Don Carlos me contó que la hija de César cruzó el Río de la Plata, volvió desde Colonia, tan sólo para despedirse de su padre y luego acompañarlo a su lugar de descanso (su nombre resultó ser Eva, como el mío)
Ayer supe también que justo antes de llegar a los 75 años, César falleció en su cama tras haber sufrido una neumonía.

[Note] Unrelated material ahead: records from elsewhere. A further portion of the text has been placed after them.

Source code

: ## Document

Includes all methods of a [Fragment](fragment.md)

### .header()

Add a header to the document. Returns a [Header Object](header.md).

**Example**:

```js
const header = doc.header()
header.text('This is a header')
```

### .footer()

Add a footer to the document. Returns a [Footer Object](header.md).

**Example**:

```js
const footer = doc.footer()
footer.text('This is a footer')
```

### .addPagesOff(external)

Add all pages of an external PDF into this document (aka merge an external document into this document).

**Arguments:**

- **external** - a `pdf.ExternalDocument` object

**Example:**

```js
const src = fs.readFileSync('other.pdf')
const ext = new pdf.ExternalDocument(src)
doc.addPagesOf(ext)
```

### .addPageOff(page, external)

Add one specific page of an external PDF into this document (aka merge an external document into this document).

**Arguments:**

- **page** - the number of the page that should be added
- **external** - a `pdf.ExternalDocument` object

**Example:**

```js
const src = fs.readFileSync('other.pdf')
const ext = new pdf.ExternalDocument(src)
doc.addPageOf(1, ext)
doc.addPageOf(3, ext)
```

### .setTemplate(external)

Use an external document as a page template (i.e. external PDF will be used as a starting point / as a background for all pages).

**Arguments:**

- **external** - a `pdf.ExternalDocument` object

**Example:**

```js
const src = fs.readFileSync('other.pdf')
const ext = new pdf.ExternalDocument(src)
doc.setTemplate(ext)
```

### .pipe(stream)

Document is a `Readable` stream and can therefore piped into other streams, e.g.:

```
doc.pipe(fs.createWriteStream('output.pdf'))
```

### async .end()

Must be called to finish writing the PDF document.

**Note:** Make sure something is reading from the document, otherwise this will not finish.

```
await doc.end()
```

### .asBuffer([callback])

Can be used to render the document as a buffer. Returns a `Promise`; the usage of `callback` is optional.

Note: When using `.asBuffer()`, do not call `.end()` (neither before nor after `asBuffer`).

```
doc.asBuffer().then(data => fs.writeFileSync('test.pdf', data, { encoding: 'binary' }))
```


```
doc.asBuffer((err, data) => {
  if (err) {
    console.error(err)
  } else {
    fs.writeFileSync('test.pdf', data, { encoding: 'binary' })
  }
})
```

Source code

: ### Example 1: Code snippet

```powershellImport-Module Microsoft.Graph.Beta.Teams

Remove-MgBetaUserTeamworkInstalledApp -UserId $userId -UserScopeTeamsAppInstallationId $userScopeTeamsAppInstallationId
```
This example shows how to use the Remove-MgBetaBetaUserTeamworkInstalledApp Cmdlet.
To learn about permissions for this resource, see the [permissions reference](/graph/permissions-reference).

Pero supe asimismo que lo hizo contento, tras haberse reencontrado y reconciliado con su hija luego de años de separación (“Pude terminar un capítulo más”, habrá pensado César en aquel momento)
Y su cuerpo ya no está, pero su esencia quedó impregnada en la ciudad. Su huella marcada a fuego.
Hoy Buenos Aires lo recuerda. No lo olvida.
Y en sus cuadernos, en toda su entera colección, él dejó reflejada a la ciudad. Buenos Aires se inmortaliza.
Y mi tango, el cual acabo de componer en este antiguo piano, lo tiene a César como protagonista.